Have you applied for scholarships and grants, but still find yourself coming up short when paying your tuition bill? Consider taking a campus job. There are many benefits to working on-campus, including flexibility in scheduling and an easy (or non-existant!) commute. Another perk to holding a campus job is the potential for additional scholarship money. While the scholarships may not be large, usually under $1,000 a semester, they do help. Whether you receive an hourly wage or a small stipend or scholarship, on-campus jobs can also provide additional benefits above and beyond monetary value.
Most college campuses have college papers and provide scholarships to students who work as editors, reporters or photographers. If you can land a job working at your college newspaper, there are also many additional benefits beyond receiving a stipend or a scholarship, such as meeting new students, free entry to events (on- or off-campus) and networking.
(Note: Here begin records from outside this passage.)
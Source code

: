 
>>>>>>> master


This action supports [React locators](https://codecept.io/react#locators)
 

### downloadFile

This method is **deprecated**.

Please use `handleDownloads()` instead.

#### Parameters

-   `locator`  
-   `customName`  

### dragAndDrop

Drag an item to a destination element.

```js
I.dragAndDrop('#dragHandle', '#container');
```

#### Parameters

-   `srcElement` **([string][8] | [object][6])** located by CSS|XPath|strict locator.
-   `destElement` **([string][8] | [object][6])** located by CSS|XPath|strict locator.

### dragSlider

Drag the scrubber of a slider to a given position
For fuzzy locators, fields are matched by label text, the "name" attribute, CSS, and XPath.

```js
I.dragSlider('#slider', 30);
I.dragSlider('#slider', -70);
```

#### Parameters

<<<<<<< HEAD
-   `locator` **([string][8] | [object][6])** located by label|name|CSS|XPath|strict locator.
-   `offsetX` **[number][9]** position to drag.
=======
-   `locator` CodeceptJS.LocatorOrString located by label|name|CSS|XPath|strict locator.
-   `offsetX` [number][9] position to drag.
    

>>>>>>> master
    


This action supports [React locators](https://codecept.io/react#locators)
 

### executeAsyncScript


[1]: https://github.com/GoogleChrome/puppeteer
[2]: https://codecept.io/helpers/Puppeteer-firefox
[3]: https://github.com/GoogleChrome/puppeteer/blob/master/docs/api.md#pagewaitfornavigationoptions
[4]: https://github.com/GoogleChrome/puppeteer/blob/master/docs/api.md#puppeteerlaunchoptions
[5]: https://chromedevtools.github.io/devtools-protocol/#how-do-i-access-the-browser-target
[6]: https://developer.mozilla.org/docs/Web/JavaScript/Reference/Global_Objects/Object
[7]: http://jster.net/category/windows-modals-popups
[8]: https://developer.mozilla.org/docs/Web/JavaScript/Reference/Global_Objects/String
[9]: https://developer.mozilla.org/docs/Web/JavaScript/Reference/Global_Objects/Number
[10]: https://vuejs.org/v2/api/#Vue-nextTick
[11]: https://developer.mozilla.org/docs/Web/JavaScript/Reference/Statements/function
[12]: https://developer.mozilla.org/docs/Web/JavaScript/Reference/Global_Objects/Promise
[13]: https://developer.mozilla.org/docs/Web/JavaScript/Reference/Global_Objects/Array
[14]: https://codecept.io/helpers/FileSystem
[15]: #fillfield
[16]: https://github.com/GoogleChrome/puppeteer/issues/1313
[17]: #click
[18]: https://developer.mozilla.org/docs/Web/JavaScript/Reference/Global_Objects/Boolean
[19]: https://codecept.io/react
The college paper is a hub of information for everything and anything going on around the campus or in the community. You’ll have the opportunity to meet administrators, business owners and others who may be helpful in the future for gaining employment after graduation, or getting those high-profile recommendation letters for graduate school.
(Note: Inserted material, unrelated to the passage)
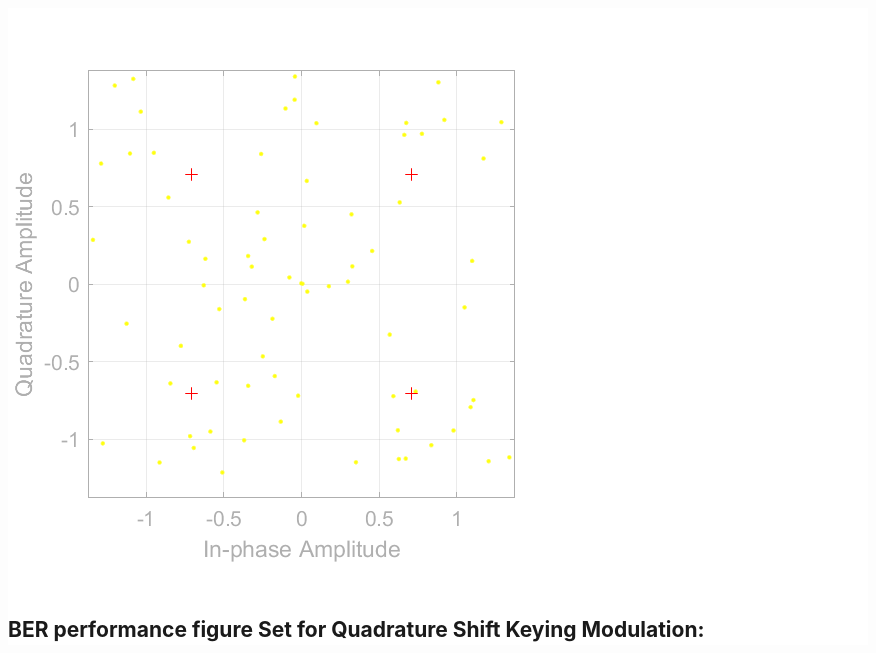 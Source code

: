 ![After](./QPSK/With_Raised_Cosine/Scatter_Plot_After_Noise_qpsk_raised_cos.png)
## BER performance figure Set for Quadrature Shift Keying Modulation:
Many graduate students and professors use undergraduate students as lab or research assistants. These positions tend to pay higher than the typical administrative positions available on campus and may come with a small scholarship ($250-$500). Research positions provide you with an opportunity to gain hands-on experience in your field of study and may lead to other larger scholarship opportunities that may be applied to future academic pursuits.
While working in a student government role may not be considered a ‘traditional job,’ it will require your attendance at meetings and many hours working on campus. Many colleges and organizations provide scholarships to students who volunteer for student government positions. Participating in student government can give you access to many of the ‘movers and shakers’ on campus and looks great on a resume. You’ll not only learn leadership skills, but also may gain public speaking and public relations experience. Other opportunities will likely include budgeting, volunteer management and project management. These skills can give you a definite edge when interviewing for future employment opportunities.
Before you take on additional student loan debt, be sure to check out the on-campus job opportunities at your campus. There are a variety of different positions and most have very flexible schedules. Inquire about scholarship opportunities, as well as other perks and benefits that may come with the position. You may be surprised at how much you can learn from a part-time campus position. Just a few hours a week could save you thousands in student loan debt. Happy hunting!